One way the legal profession can widen its appeal is by welcoming entrants from across society.
One of the most disturbing myths is that all lawyers are male, pale and stale!
The ‘male’ bit has changed to some extent over the last few years. There are about as many women qualifying as solicitors as men. But there remains a big difference at the top where senior positions are still dominated by men. In a 2011 survey most women lawyers felt that they were paid less than their male counterparts and this is probably true
Hopefully that will change as the women who have come into the law in the last ten years become a bigger influence.
It is interesting that the report on trust that I mentioned yesterday showed a particularly poor result in black and minority ethnic groups.
One very positive initiative here is the Law Society’s Inclusion Charter. Signatories to the charter are committed to a profession which is inclusive, by working together to develop recruitment, development and other projects which promote this agenda.
I have been proud to have my firm’s name included in the charter.
This is only a small step but it is something positive.
It was also encouraging to see the Law Society taking an active role in the London Pride Event in July this year. Law Firms – including EAD were also well represented at the Liverpool event last week.

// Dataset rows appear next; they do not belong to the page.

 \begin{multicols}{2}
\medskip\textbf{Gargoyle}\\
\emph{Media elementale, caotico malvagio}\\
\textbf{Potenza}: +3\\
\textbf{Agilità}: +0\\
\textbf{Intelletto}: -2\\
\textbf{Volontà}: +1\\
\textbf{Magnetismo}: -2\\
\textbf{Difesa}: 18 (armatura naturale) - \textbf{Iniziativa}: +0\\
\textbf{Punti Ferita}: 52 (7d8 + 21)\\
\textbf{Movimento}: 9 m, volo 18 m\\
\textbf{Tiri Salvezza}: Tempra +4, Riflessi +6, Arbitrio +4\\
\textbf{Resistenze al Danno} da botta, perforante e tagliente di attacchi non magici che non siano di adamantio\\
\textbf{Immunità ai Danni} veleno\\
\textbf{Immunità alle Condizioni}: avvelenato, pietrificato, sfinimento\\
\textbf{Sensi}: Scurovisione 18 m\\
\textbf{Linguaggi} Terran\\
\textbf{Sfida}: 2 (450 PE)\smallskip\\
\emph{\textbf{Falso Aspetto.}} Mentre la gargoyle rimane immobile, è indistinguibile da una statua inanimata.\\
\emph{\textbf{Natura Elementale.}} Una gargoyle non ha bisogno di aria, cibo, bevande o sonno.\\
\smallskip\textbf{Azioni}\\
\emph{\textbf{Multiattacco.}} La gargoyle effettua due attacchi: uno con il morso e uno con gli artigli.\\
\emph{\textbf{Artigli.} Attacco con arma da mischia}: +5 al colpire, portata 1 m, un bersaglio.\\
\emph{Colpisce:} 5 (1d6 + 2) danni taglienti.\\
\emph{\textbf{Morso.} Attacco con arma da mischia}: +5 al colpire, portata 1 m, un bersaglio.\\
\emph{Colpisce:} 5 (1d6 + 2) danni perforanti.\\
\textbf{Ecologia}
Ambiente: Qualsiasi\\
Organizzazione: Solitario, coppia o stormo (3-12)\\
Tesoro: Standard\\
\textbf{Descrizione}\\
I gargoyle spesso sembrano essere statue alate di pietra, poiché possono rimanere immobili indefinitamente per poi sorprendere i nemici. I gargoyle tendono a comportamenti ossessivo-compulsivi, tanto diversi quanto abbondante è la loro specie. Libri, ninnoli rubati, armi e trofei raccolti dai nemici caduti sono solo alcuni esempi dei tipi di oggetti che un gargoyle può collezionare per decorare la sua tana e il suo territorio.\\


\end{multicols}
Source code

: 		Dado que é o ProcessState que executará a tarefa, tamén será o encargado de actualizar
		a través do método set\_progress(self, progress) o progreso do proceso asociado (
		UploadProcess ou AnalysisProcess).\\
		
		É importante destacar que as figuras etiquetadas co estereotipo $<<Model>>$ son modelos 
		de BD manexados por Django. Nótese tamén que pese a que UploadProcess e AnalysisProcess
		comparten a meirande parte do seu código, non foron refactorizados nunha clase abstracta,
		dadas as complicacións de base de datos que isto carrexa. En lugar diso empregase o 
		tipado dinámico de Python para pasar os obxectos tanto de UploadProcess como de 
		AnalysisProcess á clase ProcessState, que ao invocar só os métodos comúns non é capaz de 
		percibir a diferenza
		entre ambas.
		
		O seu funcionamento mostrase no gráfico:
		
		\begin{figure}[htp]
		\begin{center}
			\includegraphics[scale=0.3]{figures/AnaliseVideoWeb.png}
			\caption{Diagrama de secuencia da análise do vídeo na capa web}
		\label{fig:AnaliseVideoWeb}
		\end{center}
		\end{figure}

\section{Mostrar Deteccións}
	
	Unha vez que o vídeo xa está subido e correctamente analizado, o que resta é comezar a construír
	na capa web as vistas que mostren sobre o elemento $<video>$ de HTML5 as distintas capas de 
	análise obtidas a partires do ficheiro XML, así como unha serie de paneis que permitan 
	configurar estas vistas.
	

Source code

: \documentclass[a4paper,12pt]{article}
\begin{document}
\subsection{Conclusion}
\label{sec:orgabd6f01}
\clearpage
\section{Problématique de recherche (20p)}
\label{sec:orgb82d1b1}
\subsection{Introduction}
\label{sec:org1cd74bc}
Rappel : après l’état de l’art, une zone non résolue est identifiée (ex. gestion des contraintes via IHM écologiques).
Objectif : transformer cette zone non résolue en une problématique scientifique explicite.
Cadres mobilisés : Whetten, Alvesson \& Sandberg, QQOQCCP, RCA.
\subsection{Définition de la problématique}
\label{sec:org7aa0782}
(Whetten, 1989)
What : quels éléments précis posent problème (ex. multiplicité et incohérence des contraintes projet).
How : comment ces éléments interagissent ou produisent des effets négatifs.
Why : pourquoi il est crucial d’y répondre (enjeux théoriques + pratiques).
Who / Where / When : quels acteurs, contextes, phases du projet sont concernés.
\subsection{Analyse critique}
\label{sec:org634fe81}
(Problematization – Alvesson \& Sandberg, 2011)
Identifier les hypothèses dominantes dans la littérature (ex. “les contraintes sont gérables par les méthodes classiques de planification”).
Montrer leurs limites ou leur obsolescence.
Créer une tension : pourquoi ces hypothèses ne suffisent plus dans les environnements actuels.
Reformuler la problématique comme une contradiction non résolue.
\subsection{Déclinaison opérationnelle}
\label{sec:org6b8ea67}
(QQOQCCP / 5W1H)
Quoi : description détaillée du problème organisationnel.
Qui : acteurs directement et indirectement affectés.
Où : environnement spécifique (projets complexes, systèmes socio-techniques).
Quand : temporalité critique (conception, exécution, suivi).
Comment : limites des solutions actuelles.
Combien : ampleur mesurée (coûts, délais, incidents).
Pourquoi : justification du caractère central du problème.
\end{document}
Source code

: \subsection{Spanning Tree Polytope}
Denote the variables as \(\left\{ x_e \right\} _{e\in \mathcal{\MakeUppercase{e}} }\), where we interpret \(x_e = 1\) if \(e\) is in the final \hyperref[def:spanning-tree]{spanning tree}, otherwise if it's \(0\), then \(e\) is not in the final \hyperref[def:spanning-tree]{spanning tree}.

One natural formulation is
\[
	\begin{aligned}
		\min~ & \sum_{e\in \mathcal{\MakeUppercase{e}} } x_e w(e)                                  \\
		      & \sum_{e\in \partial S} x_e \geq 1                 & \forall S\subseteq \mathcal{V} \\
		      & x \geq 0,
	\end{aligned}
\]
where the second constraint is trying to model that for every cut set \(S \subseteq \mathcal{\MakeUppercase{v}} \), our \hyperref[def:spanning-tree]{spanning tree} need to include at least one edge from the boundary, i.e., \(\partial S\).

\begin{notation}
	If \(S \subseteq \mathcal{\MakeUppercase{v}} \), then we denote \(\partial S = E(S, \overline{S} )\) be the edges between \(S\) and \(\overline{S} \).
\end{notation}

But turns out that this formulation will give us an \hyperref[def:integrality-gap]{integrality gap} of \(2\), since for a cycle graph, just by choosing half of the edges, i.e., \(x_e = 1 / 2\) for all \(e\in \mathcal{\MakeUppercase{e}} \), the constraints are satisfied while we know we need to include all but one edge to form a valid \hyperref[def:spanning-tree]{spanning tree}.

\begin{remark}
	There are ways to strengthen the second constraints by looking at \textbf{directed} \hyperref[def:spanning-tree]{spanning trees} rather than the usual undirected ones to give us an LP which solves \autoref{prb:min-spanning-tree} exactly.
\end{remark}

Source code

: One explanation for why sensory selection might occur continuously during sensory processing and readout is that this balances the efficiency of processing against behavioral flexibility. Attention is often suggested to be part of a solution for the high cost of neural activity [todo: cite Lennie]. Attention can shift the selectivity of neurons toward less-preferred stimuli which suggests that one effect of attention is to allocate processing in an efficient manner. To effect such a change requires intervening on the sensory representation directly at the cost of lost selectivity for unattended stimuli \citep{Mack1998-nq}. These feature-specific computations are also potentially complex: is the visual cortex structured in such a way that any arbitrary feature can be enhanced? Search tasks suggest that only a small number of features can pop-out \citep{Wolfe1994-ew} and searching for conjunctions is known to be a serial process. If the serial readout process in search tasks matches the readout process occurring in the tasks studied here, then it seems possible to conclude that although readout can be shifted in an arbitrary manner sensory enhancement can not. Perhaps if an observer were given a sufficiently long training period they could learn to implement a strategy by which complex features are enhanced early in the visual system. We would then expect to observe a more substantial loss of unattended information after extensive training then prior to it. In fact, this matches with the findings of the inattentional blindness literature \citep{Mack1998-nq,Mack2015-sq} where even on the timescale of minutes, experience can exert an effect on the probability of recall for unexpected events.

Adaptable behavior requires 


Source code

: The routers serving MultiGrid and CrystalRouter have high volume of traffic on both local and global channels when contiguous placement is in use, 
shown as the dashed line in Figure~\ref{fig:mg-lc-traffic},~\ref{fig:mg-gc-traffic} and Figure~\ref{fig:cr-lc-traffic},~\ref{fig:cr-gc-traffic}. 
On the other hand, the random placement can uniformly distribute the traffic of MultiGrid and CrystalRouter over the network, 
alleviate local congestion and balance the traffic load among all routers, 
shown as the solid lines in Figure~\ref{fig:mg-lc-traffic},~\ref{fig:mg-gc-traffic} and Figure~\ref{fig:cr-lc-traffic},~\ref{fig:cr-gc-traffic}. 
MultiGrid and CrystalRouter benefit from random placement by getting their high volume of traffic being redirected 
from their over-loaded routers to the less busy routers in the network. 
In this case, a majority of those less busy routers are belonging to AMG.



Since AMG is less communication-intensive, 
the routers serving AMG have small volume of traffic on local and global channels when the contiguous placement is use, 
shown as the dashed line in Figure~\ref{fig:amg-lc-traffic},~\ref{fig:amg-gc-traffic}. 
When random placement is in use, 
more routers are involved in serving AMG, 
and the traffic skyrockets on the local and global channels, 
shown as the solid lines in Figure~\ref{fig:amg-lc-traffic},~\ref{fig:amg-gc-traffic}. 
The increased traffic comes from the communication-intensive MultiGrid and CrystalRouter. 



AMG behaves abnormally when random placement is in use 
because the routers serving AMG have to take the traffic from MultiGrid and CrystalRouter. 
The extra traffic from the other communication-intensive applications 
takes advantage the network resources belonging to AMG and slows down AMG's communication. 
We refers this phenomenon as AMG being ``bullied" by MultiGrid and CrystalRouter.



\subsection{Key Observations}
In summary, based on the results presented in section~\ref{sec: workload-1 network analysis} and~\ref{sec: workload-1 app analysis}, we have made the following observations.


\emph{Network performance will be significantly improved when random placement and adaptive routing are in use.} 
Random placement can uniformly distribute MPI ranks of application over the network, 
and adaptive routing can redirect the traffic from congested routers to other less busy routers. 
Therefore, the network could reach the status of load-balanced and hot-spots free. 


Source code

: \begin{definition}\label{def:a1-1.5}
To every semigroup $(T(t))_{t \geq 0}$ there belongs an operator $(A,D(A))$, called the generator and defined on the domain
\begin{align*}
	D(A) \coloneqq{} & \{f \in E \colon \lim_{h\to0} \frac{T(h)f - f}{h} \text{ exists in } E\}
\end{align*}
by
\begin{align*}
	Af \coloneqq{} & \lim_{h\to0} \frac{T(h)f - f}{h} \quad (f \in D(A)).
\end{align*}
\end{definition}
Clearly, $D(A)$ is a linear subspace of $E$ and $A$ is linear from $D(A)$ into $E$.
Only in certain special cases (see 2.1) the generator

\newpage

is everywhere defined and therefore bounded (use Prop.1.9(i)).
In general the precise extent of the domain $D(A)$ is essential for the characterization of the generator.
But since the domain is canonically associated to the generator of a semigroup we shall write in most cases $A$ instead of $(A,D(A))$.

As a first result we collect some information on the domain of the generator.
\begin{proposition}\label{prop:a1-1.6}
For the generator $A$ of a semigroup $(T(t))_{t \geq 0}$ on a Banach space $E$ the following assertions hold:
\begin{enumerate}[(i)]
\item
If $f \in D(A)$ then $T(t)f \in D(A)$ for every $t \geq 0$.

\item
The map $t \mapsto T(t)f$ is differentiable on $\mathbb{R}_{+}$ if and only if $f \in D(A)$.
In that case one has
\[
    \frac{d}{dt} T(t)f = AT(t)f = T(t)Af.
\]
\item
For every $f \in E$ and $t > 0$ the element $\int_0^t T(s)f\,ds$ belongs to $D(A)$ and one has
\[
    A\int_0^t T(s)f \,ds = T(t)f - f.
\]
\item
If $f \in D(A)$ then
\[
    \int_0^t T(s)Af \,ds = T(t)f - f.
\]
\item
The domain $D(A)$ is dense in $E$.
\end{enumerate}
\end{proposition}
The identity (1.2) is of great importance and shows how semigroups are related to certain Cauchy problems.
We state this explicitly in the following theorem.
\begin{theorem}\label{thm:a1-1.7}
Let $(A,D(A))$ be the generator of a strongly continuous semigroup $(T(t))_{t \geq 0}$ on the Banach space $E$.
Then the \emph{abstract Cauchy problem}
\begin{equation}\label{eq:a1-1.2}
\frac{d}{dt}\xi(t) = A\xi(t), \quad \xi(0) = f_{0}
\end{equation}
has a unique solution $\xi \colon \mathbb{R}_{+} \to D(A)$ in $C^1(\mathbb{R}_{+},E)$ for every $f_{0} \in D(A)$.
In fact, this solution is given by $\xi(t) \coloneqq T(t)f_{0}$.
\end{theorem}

But there is still a long way to go. BME groups are massively under represented in the law. This is one area where there needs to be a major drive to encourage students from these groups to become lawyers. This isn’t easy. It is hard enough to qualify in the law because of eye watering student fees, the recession and the abolition of a minimum salary for trainees. But there needs to be a particular emphasis on making it easier for talented students from all areas of life to become lawyers.
Maybe then we can say that we represent society as a whole. This again will do much to increase trust across the board.